The Digital Workspace – I Fight For the Users

The Digital Frontier Workspace
tron_1982_movie_poster_01

In the 1981 version of the movie TRON, there is a phrase that TRON says and sort of defines his purpose. The phrase he uses is “I Fight for the Users”.

Having become a VDI/Presentation specialist over the past several years, I’m pretty sure I’ve felt this way several times. At the end of the day, our job as IT employees is to provide value to the business. Below is a quick list of things I’ve done in the past that felt like I had to “Fight for the users”

  • Proved the need for more compute resource for overly dense environments
  • Rationalize the upgrade of underperforming storage
  • Justified the value of graphics capabilities inside a remote session
  • Worked with IT departments to enable faster and less disruptive delivery of updates and net new applications
  • Troubleshot performance, network and software issues that were impeding progress of application delivery

The transformation of “remote access” to “Digital Workspace” has been a very long time coming, and for the most part the concept isn’t new.
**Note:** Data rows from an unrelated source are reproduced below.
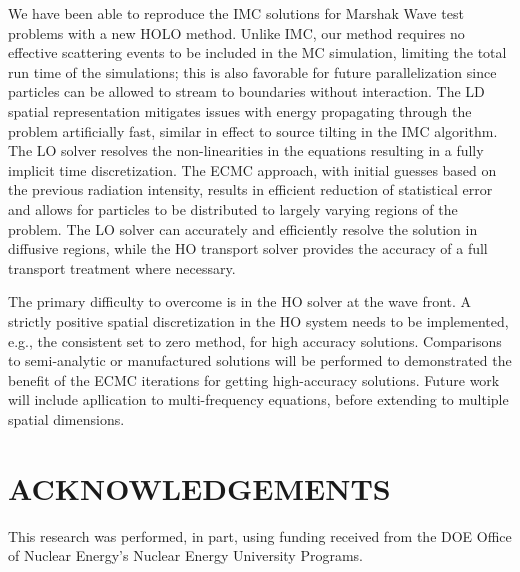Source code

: \documentclass{mc2013}
\begin{document}

We have been able to reproduce the IMC solutions for Marshak Wave test problems with
a new HOLO method.  Unlike IMC, our method requires no effective scattering
events to be included in the MC simulation, limiting the total run time of the
simulations; this is also favorable for future parallelization since particles can be
allowed to stream to boundaries without interaction. The LD spatial representation mitigates issues with energy propagating
through the problem artificially fast, similar in effect to source tilting in the IMC
algorithm.   The LO solver resolves the non-linearities in the equations resulting in a fully
implicit time discretization.  The ECMC approach, with initial guesses based on the
previous radiation intensity, results in efficient reduction of statistical error and
allows for particles to be distributed to largely varying regions of the problem.
The LO solver
can accurately and efficiently resolve the solution in diffusive regions, while the HO
transport solver provides the accuracy of a full transport treatment where necessary. 

The primary difficulty to overcome is in the HO
solver at the wave front.  A strictly positive spatial discretization in the HO
system needs to be implemented, e.g., the consistent set to zero method, for high
accuracy solutions. Comparisons to semi-analytic or manufactured solutions will be
performed to demonstrated the benefit of the ECMC iterations for getting
high-accuracy solutions.    Future work will include apllication to multi-frequency 
equations, before extending to multiple spatial dimensions.


\section*{ACKNOWLEDGEMENTS}

This research was performed, in part, using funding received from the DOE Office of Nuclear
Energy's Nuclear Energy University Programs.

\setlength{\baselineskip}{12pt}


\end{document}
The new catch is that with the prevalence of SaaS becoming a normal delivery method of applications, this can add a great deal of complexity when attempting to deliver all the applications someone might need in a “one shop stop”. This was the message from the stage at VMworld this year. “Consumer Simple, Enterprise Secure” was the verbiage Sanjay Poonen used. He also used the term “Sesame Street Simple”, to describe the end user experience for signing on and accessing applications safely and securely, with a fast and simple BYOD enrollment process.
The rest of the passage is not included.